Quando di un nero si dice che è “abbronzato”, si nega la sua appartenenza etnica. In altre parole, quella battuta vuol significare che l’unica razza ufficialmente esistente è quella bianca. Chi appare nero lo può essere solo perché è un bianco abbronzato.

E’ la stessa logica che spingeva nazisti e fascisti a propagandare manifesti che raffiguravano l’ebreo nelle sembianze di un ratto, sul presupposto della sua non riconducibilità al genere umano. Come non potevano esistere ebrei uomini, così non si può essere neri dalla nascita, ma lo si può diventare soltanto attraverso la tecnica dell’abbronzatura.

Non c’è dubbio, quindi, che la battuta di Berlusconi integra gli estremi del reato di cui all’art. 3, comma 1°, L. n. 654 del 1975 (così come modificata dalla L. n. 205 del 1993, cosiddetta “legge Mancino”), che punisce chi “commette atti di discriminazione per motivi razziali, etnici, nazionali o religiosi”. E in considerazione del contesto ufficiale in cui è maturata la battuta (domanda di un giornalista su cosa Berlusconi pensasse dell’elezione di Obama rivolta nel corso di una conferenza stampa internazionale), la battuta di Berlusconi è chiaramente riconducibile al concetto di “atto”.

Qualcuno potrebbe obiettare che quella battuta va ricondotta al diritto di satira, essendo evidente l’intento scherzoso del nostro presidente del Consiglio. Ebbene, già sarebbe difficile rinvenire la satira in una relazione tra “pari”, dato che per sua natura la satira, essendo dissacrante, colpisce sempre dal basso verso l’alto, mirando cioè a porre il destinatario del messaggio satirico sul piano del cosiddetto comune mortale, a “mettere il re in mutande”, come insegna Dario Fo. In ogni caso, qui difetta quell’elemento che secondo una giurisprudenza ormai trentennale rende sempre lecita la satira: il nesso di coerenza causale tra la qualità della dimensione pubblica del personaggio preso di mira e il contenuto del messaggio satirico.

A ben vedere, infatti, qui il messaggio satirico non solo non è coerente, ma collide clamorosamente con la qualità della dimensione pubblica di Obama. La circostanza che Obama è il primo presidente nero di uno Stato che fu tra gli ultimi ad abolire la schiavitù e la discriminazione razziale viene neutralizzata da un’affermazione che riporta i neri alla condizione di soggetti privi di ogni diritto, potendo essi esistere in natura, secondo una visione razzista, soltanto in qualità di bianchi abbronzati.

La battuta di Berlusconi su Obama sarebbe riconducibile al diritto di satira soltanto in un ordinamento che pratica la discriminazione razziale, che cioè considera soggetto di diritto solo il bianco, sebbene abbronzato.

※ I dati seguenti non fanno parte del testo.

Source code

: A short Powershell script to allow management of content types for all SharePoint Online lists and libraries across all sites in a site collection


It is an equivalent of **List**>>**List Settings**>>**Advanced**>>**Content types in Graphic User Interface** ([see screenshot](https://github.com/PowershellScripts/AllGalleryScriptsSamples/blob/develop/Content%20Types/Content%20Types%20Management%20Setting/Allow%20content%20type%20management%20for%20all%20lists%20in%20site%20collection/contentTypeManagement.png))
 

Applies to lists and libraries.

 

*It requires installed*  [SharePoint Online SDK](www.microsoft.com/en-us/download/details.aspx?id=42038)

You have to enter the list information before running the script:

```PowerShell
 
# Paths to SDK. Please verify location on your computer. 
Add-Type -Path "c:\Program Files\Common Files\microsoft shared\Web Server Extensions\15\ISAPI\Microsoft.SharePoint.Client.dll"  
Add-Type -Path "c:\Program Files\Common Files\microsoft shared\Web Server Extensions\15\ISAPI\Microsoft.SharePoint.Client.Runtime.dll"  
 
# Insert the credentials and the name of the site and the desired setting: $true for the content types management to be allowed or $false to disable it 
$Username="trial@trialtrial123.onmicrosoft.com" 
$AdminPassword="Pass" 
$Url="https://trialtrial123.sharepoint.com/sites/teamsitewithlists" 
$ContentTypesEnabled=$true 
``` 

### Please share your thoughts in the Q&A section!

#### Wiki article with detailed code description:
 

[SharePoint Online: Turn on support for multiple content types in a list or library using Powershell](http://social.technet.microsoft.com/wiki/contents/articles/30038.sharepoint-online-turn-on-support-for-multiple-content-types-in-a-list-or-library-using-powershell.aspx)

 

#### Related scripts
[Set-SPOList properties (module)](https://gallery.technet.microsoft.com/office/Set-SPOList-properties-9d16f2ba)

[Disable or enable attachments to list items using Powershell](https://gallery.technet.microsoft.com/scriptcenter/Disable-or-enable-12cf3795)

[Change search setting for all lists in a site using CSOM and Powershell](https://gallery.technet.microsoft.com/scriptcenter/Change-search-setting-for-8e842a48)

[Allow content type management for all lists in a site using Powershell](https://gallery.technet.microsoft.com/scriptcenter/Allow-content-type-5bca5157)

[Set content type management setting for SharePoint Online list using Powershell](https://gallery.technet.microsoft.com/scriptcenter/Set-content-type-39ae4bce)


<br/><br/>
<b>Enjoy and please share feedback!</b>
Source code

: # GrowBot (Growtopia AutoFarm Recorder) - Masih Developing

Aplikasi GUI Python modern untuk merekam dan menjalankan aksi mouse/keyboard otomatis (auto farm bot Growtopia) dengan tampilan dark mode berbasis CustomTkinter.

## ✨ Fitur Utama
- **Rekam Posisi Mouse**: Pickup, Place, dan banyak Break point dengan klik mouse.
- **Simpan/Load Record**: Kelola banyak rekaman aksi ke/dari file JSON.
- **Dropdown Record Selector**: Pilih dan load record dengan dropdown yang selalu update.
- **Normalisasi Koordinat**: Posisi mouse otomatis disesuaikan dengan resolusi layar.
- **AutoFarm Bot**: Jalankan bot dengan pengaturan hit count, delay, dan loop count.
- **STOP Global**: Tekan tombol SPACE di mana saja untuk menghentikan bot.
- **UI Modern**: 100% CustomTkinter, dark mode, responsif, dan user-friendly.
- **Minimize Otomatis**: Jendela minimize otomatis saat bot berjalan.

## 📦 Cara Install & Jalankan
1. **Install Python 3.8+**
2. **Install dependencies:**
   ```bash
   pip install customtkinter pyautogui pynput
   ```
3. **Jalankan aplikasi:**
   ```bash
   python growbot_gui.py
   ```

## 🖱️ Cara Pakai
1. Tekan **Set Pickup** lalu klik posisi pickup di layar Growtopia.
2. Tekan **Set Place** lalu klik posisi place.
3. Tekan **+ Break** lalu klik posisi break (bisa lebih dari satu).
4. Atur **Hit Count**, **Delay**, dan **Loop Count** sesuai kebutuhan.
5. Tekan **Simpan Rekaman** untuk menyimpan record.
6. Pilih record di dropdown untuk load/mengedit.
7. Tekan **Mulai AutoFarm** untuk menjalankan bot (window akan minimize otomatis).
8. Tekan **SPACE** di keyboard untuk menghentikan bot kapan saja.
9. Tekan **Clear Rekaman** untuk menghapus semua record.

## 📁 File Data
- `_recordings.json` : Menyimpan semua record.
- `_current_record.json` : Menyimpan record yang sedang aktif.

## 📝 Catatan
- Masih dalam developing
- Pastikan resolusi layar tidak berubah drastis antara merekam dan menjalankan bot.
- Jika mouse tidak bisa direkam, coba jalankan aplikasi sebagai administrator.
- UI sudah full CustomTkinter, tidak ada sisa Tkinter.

Un ordinamento, cioè, nel quale fruitore della satira è un pubblico razzista, che è poi il target al quale Berlusconi, volente o nolente, ha strizzato l’occhio pronunciando quella imbarazzante frase.

Tuttavia, va precisato che quello commesso da Berlusconi è un reato difficilmente perseguibile, perlomeno in Italia, perché commesso all’estero (Mosca). A meno che non lo si consideri “delitto politico”, così da poterlo perseguire anche se commesso all’estero, peraltro a richiesta del ministro della Giustizia. Per l’art. 8 del codice penale va considerato “delitto politico” il delitto “che offende un interesse politico dello Stato”. Ma non vi sono state rotture diplomatiche con gli Stati Uniti, o cose del genere. In conclusione, quella battuta è destinata a rimanere una figuraccia.